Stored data
==============================
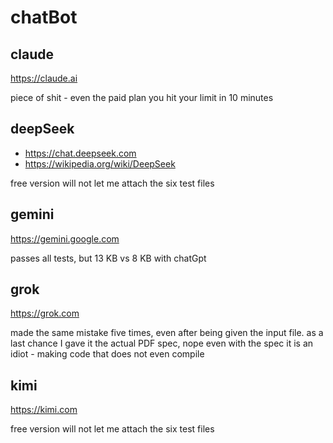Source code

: # chatBot

## claude

https://claude.ai

piece of shit - even the paid plan you hit your limit in 10 minutes

## deepSeek

- https://chat.deepseek.com
- https://wikipedia.org/wiki/DeepSeek

free version will not let me attach the six test files

## gemini

https://gemini.google.com

passes all tests, but 13 KB vs 8 KB with chatGpt

## grok

https://grok.com

made the same mistake five times, even after being given the input file. as a
last chance I gave it the actual PDF spec, nope even with the spec it is an
idiot - making code that does not even compile

## kimi

https://kimi.com

free version will not let me attach the six test files
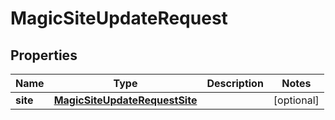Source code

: 

# MagicSiteUpdateRequest


## Properties

| Name | Type | Description | Notes |
|------------ | ------------- | ------------- | -------------|
|**site** | [**MagicSiteUpdateRequestSite**](MagicSiteUpdateRequestSite.md) |  |  [optional] |



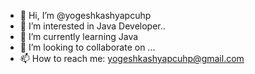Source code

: - 👋 Hi, I’m @yogeshkashyapcuhp
- 👀 I’m interested in Java Developer..
- 🌱 I’m currently learning Java
- 💞️ I’m looking to collaborate on ...
- 📫 How to reach me: yogeshkashyapcuhp@gmail.com

<!---
yogeshkashyapcuhp/yogeshkashyapcuhp is a ✨ special ✨ repository because its `README.md` (this file) appears on your GitHub profile.
You can click the Preview link to take a look at your changes.
--->
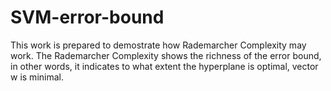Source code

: # SVM-error-bound

This work is prepared to demostrate how Rademarcher Complexity may work. The Rademarcher Complexity shows the richness of the error bound, in other words, it indicates to what extent the hyperplane is optimal, vector w is minimal.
==============================
- Exercise brief
Copy the records word for word, leaving no picture in the copy.

- Result of this exercise
Source code

: # chatBot

## claude

https://claude.ai

piece of shit - even the paid plan you hit your limit in 10 minutes

## deepSeek

- https://chat.deepseek.com
- https://wikipedia.org/wiki/DeepSeek

free version will not let me attach the six test files

## gemini

https://gemini.google.com

passes all tests, but 13 KB vs 8 KB with chatGpt

## grok

https://grok.com

made the same mistake five times, even after being given the input file. as a
last chance I gave it the actual PDF spec, nope even with the spec it is an
idiot - making code that does not even compile

## kimi

https://kimi.com

free version will not let me attach the six test files
Source code

: 

# MagicSiteUpdateRequest


## Properties

| Name | Type | Description | Notes |
|------------ | ------------- | ------------- | -------------|
|**site** | [**MagicSiteUpdateRequestSite**](MagicSiteUpdateRequestSite.md) |  |  [optional] |



Source code

: - 👋 Hi, I’m @yogeshkashyapcuhp
- 👀 I’m interested in Java Developer..
- 🌱 I’m currently learning Java
- 💞️ I’m looking to collaborate on ...
- 📫 How to reach me: yogeshkashyapcuhp@gmail.com

<!---
yogeshkashyapcuhp/yogeshkashyapcuhp is a ✨ special ✨ repository because its `README.md` (this file) appears on your GitHub profile.
You can click the Preview link to take a look at your changes.
--->
Source code

: # SVM-error-bound

This work is prepared to demostrate how Rademarcher Complexity may work. The Rademarcher Complexity shows the richness of the error bound, in other words, it indicates to what extent the hyperplane is optimal, vector w is minimal.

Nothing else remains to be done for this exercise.